На мгновение ей показалось, что губы Аганина раздвинулись в приветливой улыбке, но глаза стали грустнее и смотрели на нее с молчаливым укором.

— Я не могла прийти раньше… Ты ведь знаешь… Вот цветы. Смотри-ка, тебе всегда нравились астры. Я выбрала самые лучшие. Поверь, у меня не было времени… Не веришь?.. И правильно. — Леночка опустилась на сбитую из двух досок и пары бревен, низко всаженных в землю, скамейку. — Все — суета… — Она улыбнулась, как будто бы увидела перед собой живое лицо Аганина. — Все — суета… А помнишь… — Она вдруг оживилась. — Помнишь, как ты принес домой кипу книжек? И мы читали с тобой их до самой ночи. А потом, когда я уже лежала на топчане, укутавшись в старую телогрейку, ты рассказывал мне про маленького рыжего мальчика. Про то, как он крутился под фонарным столбом, на котором меняли плафоны. А электрик его гнал, гнал… — Леночка распушила головки астр и снова улыбнулась. — А потом ему надоело гнать, он спустился вниз, поманил мальчика пальцем и таинственным шепотом спросил, читал ли он утренние газеты. В шесть-то лет! «Конечно», — ответил мальчик не моргнув глазом, хотя и букв еще толком не знал. «А что?» — спросил мальчик. «Да так.
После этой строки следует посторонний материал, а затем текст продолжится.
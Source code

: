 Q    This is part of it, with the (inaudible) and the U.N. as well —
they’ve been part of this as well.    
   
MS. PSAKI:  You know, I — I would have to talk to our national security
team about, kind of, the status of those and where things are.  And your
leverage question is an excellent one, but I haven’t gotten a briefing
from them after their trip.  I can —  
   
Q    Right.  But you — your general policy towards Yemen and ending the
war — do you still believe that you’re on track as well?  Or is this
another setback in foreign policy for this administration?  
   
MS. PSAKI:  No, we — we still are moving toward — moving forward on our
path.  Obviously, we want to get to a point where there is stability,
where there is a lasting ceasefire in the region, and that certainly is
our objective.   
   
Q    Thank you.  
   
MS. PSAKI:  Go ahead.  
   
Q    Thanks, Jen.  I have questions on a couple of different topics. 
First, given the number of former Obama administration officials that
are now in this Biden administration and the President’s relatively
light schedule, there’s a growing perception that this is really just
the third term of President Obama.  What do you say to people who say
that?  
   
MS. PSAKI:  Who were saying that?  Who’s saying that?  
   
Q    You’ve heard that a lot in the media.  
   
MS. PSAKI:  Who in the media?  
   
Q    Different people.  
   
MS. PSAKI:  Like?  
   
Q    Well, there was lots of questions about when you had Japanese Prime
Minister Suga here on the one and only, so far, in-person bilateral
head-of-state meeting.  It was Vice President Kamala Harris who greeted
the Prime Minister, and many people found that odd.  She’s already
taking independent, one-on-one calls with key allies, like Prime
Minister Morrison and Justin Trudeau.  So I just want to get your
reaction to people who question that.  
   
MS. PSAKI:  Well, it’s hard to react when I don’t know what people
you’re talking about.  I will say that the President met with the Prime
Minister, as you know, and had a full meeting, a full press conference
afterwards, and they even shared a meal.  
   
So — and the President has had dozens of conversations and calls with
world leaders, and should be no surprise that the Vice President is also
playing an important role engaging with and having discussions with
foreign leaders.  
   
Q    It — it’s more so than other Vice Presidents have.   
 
Я просто подумал, — сказал он, — что, может быть, ты не знаешь про то, что рыженьких с пяти до восьми вечера отлавливать будут. Указ такой вышел. Но раз ты читал… — протянул он разочарованно, — значит, я ничего нового сообщить тебе не сумел. Просто ты смелый и не боишься больших железных клеток». А когда я узнала, что мальчиком этим был ты, и что ты поверил и потом сидел дома почти двое суток, боясь выйти на улицу… — Леночка рассмеялась.

Она вдруг поймала на себе чей-то удивленный внимательный взгляд и, прикрыв ладошкой рот, перестала смеяться. Действительно, это могло выглядеть странно. Сидит человек у могилы, шевелит губами, жестикулирует и вдобавок ко всему смеется.

Сделав строгое лицо, она отвела взгляд от проходящей мимо нее пожилой четы, оперлась локтями на округлости коленок и снова посмотрела на фотографию.

— Я выхожу замуж… — прошептала она с такой страшной интонацией в голосе, как будто болталась на веревке над страшной пропастью и просила у Аганина помощи. — Я не люблю его… — отчаяние сдавило ей горло. — Я люблю другого! Но что делать мне? Что мне делать? Ответь, пожалуйста! Мне не к кому больше идти за советом, но и прятаться в доме, как тот рыженький мальчик, я не могу. Я нигде не могу спрятаться! Будто меня уже отловили и посадили в большую железную клетку.